Saved data entries:
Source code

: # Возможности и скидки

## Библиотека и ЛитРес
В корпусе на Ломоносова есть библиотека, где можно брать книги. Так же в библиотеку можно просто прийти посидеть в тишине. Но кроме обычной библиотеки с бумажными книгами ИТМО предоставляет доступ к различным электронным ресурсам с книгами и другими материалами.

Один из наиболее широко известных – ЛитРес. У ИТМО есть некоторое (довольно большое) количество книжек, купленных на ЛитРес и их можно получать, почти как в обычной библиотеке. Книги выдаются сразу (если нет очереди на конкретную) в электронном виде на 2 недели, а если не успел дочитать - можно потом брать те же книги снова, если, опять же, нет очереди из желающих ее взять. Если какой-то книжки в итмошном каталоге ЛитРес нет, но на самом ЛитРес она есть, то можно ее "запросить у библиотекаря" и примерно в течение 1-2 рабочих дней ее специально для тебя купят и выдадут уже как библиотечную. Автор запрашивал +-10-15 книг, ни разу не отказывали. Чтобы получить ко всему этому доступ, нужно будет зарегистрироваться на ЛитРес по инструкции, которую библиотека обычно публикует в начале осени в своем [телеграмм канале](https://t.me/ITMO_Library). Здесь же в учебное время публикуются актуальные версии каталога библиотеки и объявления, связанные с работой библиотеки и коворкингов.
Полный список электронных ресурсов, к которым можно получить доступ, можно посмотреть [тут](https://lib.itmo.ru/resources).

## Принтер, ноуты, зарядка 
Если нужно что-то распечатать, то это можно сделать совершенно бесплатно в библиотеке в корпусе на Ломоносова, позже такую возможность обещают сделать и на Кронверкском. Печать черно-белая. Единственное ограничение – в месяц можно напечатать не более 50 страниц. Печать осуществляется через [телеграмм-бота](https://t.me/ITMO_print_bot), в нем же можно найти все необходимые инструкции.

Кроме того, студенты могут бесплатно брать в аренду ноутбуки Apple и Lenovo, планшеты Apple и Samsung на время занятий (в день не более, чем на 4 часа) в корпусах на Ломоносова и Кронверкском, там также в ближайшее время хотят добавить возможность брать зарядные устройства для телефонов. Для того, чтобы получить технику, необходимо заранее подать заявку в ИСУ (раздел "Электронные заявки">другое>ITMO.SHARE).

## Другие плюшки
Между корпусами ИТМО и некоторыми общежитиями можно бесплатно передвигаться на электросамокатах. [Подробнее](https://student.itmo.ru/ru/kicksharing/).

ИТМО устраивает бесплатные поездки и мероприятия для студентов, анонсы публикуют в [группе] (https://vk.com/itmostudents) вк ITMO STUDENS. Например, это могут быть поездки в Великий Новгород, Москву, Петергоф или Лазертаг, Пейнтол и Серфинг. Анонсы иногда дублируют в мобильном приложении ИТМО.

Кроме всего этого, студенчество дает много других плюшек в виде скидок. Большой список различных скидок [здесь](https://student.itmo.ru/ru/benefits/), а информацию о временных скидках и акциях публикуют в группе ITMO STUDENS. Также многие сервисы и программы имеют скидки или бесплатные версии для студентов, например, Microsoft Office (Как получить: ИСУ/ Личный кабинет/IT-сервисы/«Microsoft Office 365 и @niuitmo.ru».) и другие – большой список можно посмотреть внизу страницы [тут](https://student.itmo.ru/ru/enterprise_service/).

(PROBLEM TO SOLVE)
Output the records in full. Keep every character as it is.

(ANSWER BOX)
Source code

: # Возможности и скидки

## Библиотека и ЛитРес
В корпусе на Ломоносова есть библиотека, где можно брать книги. Так же в библиотеку можно просто прийти посидеть в тишине. Но кроме обычной библиотеки с бумажными книгами ИТМО предоставляет доступ к различным электронным ресурсам с книгами и другими материалами.

Один из наиболее широко известных – ЛитРес. У ИТМО есть некоторое (довольно большое) количество книжек, купленных на ЛитРес и их можно получать, почти как в обычной библиотеке. Книги выдаются сразу (если нет очереди на конкретную) в электронном виде на 2 недели, а если не успел дочитать - можно потом брать те же книги снова, если, опять же, нет очереди из желающих ее взять. Если какой-то книжки в итмошном каталоге ЛитРес нет, но на самом ЛитРес она есть, то можно ее "запросить у библиотекаря" и примерно в течение 1-2 рабочих дней ее специально для тебя купят и выдадут уже как библиотечную. Автор запрашивал +-10-15 книг, ни разу не отказывали. Чтобы получить ко всему этому доступ, нужно будет зарегистрироваться на ЛитРес по инструкции, которую библиотека обычно публикует в начале осени в своем [телеграмм канале](https://t.me/ITMO_Library). Здесь же в учебное время публикуются актуальные версии каталога библиотеки и объявления, связанные с работой библиотеки и коворкингов.
Полный список электронных ресурсов, к которым можно получить доступ, можно посмотреть [тут](https://lib.itmo.ru/resources).

## Принтер, ноуты, зарядка 
Если нужно что-то распечатать, то это можно сделать совершенно бесплатно в библиотеке в корпусе на Ломоносова, позже такую возможность обещают сделать и на Кронверкском. Печать черно-белая. Единственное ограничение – в месяц можно напечатать не более 50 страниц. Печать осуществляется через [телеграмм-бота](https://t.me/ITMO_print_bot), в нем же можно найти все необходимые инструкции.

Кроме того, студенты могут бесплатно брать в аренду ноутбуки Apple и Lenovo, планшеты Apple и Samsung на время занятий (в день не более, чем на 4 часа) в корпусах на Ломоносова и Кронверкском, там также в ближайшее время хотят добавить возможность брать зарядные устройства для телефонов. Для того, чтобы получить технику, необходимо заранее подать заявку в ИСУ (раздел "Электронные заявки">другое>ITMO.SHARE).

## Другие плюшки
Между корпусами ИТМО и некоторыми общежитиями можно бесплатно передвигаться на электросамокатах. [Подробнее](https://student.itmo.ru/ru/kicksharing/).

ИТМО устраивает бесплатные поездки и мероприятия для студентов, анонсы публикуют в [группе] (https://vk.com/itmostudents) вк ITMO STUDENS. Например, это могут быть поездки в Великий Новгород, Москву, Петергоф или Лазертаг, Пейнтол и Серфинг. Анонсы иногда дублируют в мобильном приложении ИТМО.

Кроме всего этого, студенчество дает много других плюшек в виде скидок. Большой список различных скидок [здесь](https://student.itmo.ru/ru/benefits/), а информацию о временных скидках и акциях публикуют в группе ITMO STUDENS. Также многие сервисы и программы имеют скидки или бесплатные версии для студентов, например, Microsoft Office (Как получить: ИСУ/ Личный кабинет/IT-сервисы/«Microsoft Office 365 и @niuitmo.ru».) и другие – большой список можно посмотреть внизу страницы [тут](https://student.itmo.ru/ru/enterprise_service/).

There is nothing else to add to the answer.